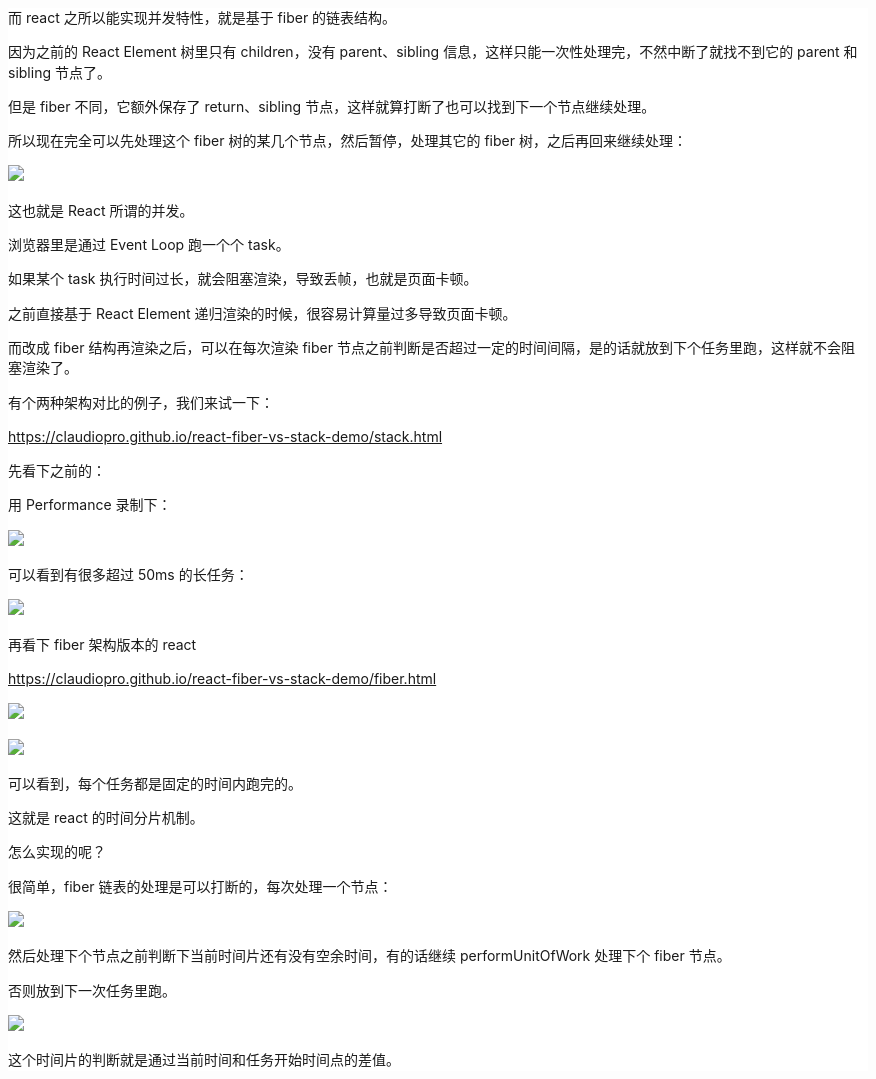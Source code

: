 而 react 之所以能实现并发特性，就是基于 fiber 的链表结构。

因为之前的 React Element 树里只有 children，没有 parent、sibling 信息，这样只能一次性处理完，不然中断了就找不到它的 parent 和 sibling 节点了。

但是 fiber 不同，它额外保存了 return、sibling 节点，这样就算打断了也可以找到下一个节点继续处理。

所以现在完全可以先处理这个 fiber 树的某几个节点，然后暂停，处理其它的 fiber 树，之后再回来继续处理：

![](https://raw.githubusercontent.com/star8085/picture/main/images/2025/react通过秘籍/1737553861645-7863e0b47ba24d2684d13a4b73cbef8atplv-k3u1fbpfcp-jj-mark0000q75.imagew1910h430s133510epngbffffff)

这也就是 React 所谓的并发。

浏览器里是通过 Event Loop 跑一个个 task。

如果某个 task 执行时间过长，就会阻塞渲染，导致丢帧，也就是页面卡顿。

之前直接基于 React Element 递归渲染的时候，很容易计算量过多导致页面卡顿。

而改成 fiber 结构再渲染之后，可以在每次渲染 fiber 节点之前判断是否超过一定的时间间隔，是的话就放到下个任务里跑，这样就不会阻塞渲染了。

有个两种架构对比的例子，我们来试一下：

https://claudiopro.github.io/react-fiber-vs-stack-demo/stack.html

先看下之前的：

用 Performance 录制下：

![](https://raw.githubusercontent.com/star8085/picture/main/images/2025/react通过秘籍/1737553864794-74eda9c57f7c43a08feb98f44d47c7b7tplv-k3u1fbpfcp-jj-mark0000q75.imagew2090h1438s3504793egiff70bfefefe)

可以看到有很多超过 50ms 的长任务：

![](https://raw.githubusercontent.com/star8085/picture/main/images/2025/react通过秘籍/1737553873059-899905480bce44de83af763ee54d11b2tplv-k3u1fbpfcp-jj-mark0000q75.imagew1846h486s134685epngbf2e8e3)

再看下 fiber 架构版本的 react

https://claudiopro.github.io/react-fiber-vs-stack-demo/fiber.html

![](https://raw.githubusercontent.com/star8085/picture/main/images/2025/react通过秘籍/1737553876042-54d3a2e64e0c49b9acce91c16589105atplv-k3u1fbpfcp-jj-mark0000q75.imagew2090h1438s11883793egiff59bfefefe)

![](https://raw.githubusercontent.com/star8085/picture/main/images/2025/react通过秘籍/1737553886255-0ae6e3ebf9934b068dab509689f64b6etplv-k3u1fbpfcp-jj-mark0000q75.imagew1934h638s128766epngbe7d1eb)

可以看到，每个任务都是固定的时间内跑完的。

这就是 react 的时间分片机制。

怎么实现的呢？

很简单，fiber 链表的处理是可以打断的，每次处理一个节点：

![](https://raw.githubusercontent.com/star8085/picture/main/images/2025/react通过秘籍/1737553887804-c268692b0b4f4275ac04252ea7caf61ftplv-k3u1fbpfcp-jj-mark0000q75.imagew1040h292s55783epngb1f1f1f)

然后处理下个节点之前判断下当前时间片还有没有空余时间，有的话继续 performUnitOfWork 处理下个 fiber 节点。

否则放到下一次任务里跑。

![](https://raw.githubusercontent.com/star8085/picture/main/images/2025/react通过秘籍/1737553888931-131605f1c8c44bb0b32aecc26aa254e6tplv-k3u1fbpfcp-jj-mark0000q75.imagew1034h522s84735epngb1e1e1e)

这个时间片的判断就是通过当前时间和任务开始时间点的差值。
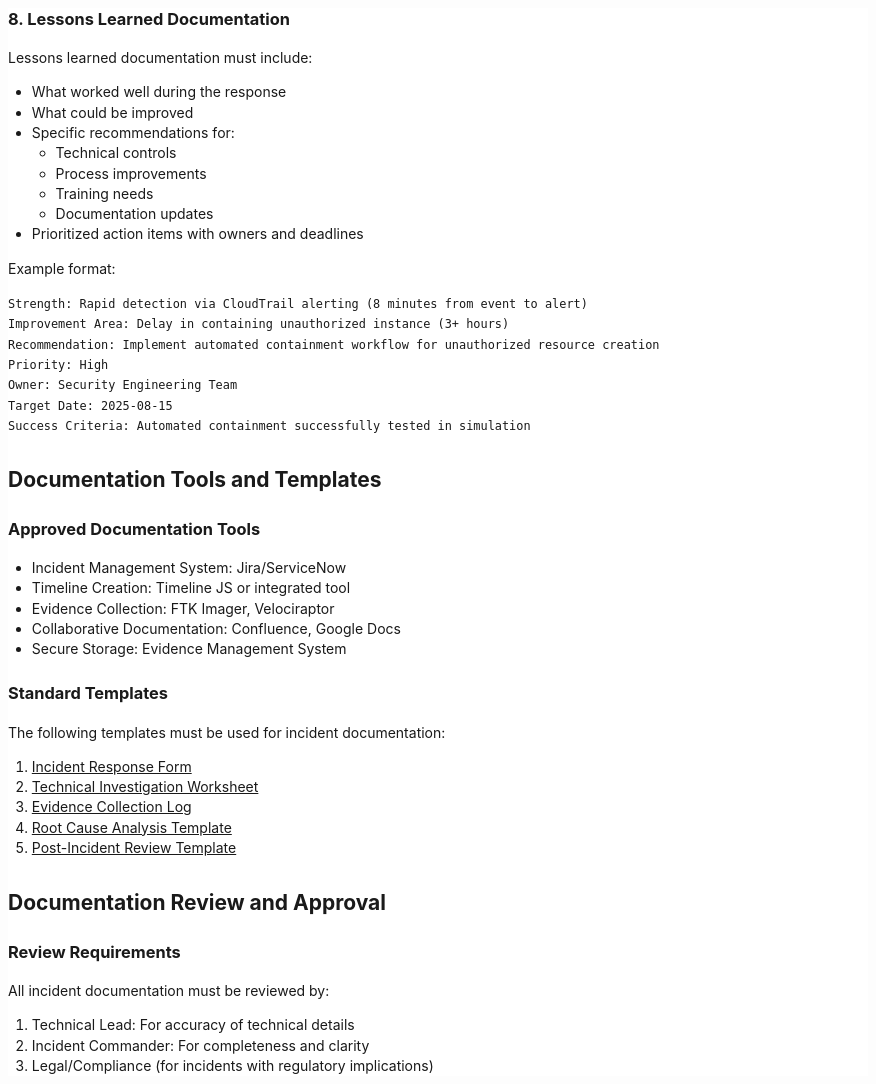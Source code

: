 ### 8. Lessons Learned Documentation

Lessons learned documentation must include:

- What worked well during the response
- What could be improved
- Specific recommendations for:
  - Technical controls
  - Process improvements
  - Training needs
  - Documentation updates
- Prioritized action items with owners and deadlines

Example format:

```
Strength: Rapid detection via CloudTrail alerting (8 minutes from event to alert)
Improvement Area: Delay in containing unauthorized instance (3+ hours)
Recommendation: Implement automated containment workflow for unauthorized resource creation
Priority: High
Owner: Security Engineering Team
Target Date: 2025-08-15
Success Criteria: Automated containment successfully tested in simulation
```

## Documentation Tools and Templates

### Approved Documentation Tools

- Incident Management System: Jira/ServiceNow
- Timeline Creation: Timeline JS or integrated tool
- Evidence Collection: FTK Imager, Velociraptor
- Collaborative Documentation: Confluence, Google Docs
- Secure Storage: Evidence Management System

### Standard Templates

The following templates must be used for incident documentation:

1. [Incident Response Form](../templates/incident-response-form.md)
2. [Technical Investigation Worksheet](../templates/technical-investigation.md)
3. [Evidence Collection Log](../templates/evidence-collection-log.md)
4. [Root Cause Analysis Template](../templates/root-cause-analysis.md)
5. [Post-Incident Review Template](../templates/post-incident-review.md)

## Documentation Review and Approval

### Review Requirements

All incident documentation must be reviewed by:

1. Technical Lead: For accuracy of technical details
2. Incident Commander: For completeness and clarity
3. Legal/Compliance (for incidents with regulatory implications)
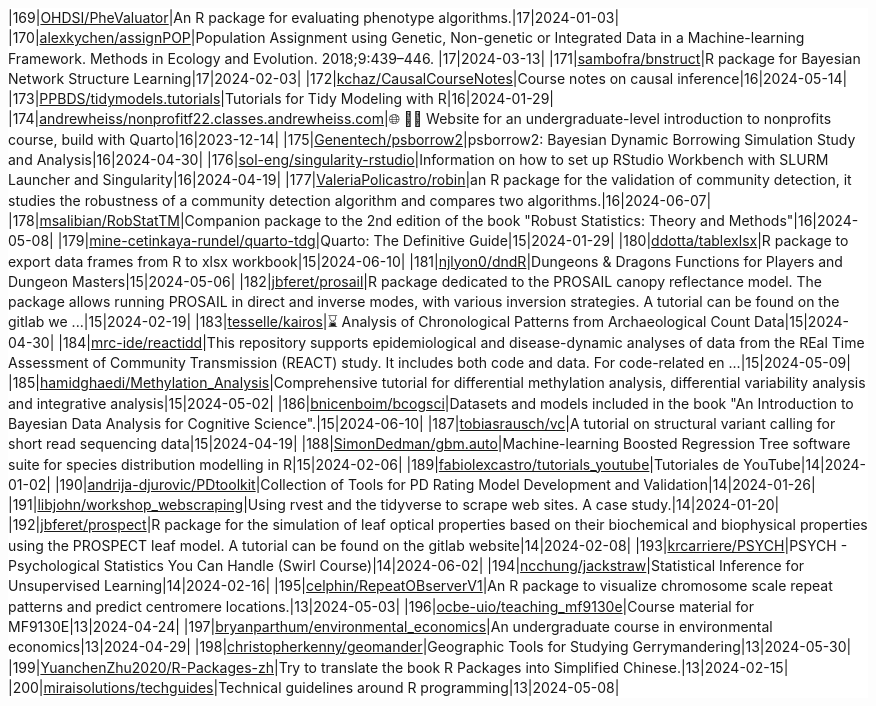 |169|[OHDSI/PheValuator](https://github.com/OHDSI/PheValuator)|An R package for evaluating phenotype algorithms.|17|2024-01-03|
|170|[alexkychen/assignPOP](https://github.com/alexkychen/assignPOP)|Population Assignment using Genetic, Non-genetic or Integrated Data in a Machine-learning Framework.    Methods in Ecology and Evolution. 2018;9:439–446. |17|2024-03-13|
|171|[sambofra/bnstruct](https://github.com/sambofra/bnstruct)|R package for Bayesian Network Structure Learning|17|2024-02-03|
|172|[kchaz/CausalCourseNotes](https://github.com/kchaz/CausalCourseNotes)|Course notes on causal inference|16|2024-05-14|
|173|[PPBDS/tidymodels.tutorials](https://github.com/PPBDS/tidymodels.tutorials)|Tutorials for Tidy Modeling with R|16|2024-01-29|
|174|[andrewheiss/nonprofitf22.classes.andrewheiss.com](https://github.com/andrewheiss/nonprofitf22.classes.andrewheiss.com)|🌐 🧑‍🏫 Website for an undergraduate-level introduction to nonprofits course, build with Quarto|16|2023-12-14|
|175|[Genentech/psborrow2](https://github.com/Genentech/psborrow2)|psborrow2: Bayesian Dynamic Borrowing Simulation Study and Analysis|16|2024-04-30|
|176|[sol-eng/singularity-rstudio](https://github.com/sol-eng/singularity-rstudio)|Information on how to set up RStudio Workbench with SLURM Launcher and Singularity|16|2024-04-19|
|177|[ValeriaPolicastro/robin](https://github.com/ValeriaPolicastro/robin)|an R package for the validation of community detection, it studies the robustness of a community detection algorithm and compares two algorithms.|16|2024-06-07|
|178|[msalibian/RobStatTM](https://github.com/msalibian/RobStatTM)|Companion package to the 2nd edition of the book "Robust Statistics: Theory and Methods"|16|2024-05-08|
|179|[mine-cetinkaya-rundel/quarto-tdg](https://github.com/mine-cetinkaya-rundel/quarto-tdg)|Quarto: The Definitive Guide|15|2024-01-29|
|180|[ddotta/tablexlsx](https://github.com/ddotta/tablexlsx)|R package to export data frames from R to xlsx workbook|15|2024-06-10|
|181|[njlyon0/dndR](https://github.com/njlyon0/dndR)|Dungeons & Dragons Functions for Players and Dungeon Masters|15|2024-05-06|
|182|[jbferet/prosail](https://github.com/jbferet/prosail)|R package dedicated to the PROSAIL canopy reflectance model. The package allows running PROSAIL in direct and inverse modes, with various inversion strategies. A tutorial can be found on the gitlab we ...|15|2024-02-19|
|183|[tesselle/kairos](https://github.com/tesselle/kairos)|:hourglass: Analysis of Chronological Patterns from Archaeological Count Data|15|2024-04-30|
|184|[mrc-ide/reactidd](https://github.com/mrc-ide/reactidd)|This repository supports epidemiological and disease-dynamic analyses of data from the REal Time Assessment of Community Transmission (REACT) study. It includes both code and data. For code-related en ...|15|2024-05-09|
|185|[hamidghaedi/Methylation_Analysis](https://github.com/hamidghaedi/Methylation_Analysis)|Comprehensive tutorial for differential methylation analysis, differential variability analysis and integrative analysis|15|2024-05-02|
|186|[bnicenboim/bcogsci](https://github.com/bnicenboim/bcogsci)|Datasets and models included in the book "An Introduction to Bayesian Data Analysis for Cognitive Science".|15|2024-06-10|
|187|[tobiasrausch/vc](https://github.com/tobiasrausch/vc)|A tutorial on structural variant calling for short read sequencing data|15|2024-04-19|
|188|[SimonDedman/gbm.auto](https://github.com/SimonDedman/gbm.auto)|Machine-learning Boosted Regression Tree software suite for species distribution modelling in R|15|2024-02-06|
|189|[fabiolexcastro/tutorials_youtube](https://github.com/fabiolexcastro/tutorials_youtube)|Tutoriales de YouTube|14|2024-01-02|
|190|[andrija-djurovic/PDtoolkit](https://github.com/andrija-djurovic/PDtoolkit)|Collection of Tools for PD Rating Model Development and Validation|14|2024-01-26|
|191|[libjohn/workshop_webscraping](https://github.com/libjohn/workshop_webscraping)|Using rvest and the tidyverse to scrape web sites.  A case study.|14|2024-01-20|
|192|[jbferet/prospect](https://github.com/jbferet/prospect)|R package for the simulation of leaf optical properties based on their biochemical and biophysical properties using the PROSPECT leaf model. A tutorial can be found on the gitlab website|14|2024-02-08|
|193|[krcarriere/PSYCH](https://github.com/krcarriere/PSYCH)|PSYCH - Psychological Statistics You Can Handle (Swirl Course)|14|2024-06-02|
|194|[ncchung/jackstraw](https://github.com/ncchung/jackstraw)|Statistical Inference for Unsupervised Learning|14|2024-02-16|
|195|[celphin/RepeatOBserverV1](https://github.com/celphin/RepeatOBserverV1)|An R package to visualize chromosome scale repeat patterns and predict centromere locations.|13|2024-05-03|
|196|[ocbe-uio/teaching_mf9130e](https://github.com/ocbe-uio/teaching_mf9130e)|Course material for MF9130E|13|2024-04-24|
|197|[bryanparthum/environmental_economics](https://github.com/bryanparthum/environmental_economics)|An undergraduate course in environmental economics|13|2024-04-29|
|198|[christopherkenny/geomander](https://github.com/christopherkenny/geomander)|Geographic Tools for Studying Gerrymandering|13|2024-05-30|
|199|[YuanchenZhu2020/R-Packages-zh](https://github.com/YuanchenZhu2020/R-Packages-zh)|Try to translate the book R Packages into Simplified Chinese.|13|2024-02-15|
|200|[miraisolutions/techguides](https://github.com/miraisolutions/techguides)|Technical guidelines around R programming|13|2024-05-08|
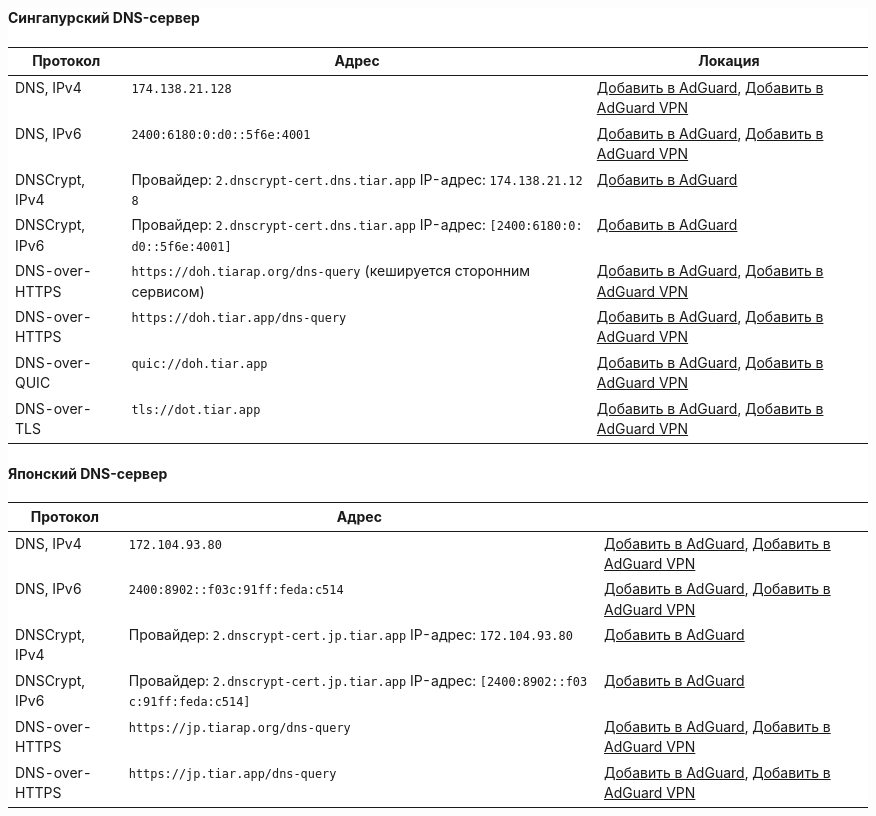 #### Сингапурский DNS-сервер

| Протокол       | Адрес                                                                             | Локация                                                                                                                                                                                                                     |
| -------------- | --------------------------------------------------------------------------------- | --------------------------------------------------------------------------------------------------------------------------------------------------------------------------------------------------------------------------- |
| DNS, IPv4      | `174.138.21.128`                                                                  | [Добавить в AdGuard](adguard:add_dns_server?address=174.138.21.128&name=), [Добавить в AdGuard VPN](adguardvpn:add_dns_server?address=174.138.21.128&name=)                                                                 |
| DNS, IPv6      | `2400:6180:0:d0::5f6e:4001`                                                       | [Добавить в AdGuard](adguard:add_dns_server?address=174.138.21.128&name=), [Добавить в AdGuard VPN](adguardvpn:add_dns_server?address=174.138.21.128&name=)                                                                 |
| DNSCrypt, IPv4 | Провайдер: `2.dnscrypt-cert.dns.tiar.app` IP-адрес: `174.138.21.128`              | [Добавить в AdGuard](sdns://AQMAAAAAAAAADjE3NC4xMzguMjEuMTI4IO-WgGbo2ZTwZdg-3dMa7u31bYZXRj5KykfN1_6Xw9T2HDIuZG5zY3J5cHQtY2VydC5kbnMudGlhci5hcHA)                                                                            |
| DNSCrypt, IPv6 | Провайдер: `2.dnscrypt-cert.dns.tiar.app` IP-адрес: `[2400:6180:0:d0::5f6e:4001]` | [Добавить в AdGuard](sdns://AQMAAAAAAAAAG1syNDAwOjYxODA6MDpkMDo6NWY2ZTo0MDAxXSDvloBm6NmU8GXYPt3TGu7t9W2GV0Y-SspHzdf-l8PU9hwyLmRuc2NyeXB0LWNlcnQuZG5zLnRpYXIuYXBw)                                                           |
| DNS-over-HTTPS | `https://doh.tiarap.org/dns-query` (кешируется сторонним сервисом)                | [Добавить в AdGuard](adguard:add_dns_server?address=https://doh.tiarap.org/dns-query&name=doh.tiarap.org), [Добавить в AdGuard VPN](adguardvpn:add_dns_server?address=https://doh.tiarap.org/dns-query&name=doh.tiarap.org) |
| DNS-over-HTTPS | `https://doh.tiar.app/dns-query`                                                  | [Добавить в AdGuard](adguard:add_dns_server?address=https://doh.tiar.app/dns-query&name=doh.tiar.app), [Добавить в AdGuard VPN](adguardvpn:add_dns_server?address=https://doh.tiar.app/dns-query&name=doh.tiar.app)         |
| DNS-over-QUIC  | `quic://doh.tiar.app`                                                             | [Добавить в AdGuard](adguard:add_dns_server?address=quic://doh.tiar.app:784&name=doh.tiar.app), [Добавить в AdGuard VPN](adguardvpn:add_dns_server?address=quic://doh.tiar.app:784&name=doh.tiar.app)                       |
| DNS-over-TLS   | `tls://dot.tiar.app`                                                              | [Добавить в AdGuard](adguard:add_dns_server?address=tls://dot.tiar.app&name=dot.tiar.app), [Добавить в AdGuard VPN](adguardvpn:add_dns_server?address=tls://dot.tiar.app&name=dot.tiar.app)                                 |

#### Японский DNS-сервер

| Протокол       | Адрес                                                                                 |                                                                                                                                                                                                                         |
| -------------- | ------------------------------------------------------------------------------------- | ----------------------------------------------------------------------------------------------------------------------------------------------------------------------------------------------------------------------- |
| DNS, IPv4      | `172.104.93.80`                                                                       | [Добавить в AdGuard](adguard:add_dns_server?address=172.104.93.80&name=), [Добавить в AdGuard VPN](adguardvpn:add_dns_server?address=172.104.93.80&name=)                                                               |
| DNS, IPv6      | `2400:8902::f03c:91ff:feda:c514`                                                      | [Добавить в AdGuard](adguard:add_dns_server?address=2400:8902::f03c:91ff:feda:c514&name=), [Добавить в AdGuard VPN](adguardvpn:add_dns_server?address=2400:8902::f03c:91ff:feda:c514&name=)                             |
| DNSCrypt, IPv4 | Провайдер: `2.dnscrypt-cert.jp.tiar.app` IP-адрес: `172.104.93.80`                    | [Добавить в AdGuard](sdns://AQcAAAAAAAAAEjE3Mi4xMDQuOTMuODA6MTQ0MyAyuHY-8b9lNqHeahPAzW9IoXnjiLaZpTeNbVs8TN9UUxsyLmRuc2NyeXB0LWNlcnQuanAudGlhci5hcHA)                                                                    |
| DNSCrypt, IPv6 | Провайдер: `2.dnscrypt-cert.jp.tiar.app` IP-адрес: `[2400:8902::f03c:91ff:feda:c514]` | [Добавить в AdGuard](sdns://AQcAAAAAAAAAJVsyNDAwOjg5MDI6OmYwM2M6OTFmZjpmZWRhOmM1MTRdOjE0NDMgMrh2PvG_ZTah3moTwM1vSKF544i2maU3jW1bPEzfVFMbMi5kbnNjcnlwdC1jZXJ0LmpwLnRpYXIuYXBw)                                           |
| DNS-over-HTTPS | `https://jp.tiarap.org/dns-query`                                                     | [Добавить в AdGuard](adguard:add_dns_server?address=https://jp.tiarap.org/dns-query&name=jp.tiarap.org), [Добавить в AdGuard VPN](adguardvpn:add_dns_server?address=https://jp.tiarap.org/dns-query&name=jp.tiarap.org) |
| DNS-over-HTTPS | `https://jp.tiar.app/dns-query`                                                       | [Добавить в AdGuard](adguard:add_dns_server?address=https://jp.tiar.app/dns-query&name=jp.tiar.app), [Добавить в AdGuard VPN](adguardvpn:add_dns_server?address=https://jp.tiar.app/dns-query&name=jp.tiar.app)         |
===
WHAT IS REQUIRED:
Starting at the line above that holds "for Unsupervised Learning|14|2024-02-16|" and ending at the line that holds "for Studying Gerrymandering|13|2024-05-30|", transcribe each line exactly and include no other lines.

THE COMPLETED TASK:
|194|[ncchung/jackstraw](https://github.com/ncchung/jackstraw)|Statistical Inference for Unsupervised Learning|14|2024-02-16|
|195|[celphin/RepeatOBserverV1](https://github.com/celphin/RepeatOBserverV1)|An R package to visualize chromosome scale repeat patterns and predict centromere locations.|13|2024-05-03|
|196|[ocbe-uio/teaching_mf9130e](https://github.com/ocbe-uio/teaching_mf9130e)|Course material for MF9130E|13|2024-04-24|
|197|[bryanparthum/environmental_economics](https://github.com/bryanparthum/environmental_economics)|An undergraduate course in environmental economics|13|2024-04-29|
|198|[christopherkenny/geomander](https://github.com/christopherkenny/geomander)|Geographic Tools for Studying Gerrymandering|13|2024-05-30|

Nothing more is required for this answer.